(Stored data entries)
————
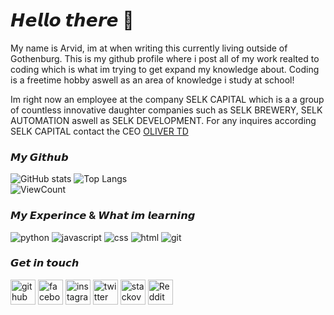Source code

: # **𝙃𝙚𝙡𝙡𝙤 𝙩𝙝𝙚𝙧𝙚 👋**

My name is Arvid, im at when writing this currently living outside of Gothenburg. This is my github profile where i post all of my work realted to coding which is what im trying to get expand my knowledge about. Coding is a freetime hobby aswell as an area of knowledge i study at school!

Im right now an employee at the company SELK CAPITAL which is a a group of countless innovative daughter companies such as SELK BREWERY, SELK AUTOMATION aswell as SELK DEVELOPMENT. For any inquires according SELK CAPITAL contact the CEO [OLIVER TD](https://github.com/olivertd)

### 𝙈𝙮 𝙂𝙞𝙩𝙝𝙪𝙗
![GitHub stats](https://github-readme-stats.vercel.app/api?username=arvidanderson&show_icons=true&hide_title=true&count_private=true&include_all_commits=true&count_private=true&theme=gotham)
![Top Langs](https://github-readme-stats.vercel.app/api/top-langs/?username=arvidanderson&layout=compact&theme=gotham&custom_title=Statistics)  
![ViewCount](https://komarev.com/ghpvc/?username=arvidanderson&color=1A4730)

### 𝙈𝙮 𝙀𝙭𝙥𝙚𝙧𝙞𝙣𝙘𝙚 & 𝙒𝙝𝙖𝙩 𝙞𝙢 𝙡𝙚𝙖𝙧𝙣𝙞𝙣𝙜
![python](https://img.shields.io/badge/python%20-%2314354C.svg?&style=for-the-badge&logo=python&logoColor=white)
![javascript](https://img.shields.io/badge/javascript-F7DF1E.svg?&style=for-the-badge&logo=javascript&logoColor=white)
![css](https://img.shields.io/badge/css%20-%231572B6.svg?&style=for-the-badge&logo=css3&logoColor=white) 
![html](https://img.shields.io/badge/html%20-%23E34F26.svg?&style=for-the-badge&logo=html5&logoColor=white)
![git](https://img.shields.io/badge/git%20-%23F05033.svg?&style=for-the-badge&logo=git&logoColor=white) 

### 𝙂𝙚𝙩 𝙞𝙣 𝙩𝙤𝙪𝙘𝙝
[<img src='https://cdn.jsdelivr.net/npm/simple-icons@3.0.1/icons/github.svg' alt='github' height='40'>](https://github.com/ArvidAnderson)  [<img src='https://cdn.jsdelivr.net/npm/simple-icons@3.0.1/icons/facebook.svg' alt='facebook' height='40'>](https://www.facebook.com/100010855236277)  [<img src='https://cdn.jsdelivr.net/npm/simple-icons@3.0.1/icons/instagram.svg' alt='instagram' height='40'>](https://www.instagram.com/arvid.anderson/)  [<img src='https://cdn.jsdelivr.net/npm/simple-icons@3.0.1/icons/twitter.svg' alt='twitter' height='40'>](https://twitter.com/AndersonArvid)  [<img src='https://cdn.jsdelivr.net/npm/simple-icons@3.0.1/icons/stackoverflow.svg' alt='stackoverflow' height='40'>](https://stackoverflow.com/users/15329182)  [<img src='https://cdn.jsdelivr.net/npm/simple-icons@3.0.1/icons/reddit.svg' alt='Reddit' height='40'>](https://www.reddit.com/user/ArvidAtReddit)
————
Work task:
What lines above contain the word "vercel"? Return each such line.

Response to the exercise:
![GitHub stats](https://github-readme-stats.vercel.app/api?username=arvidanderson&show_icons=true&hide_title=true&count_private=true&include_all_commits=true&count_private=true&theme=gotham)
![Top Langs](https://github-readme-stats.vercel.app/api/top-langs/?username=arvidanderson&layout=compact&theme=gotham&custom_title=Statistics)  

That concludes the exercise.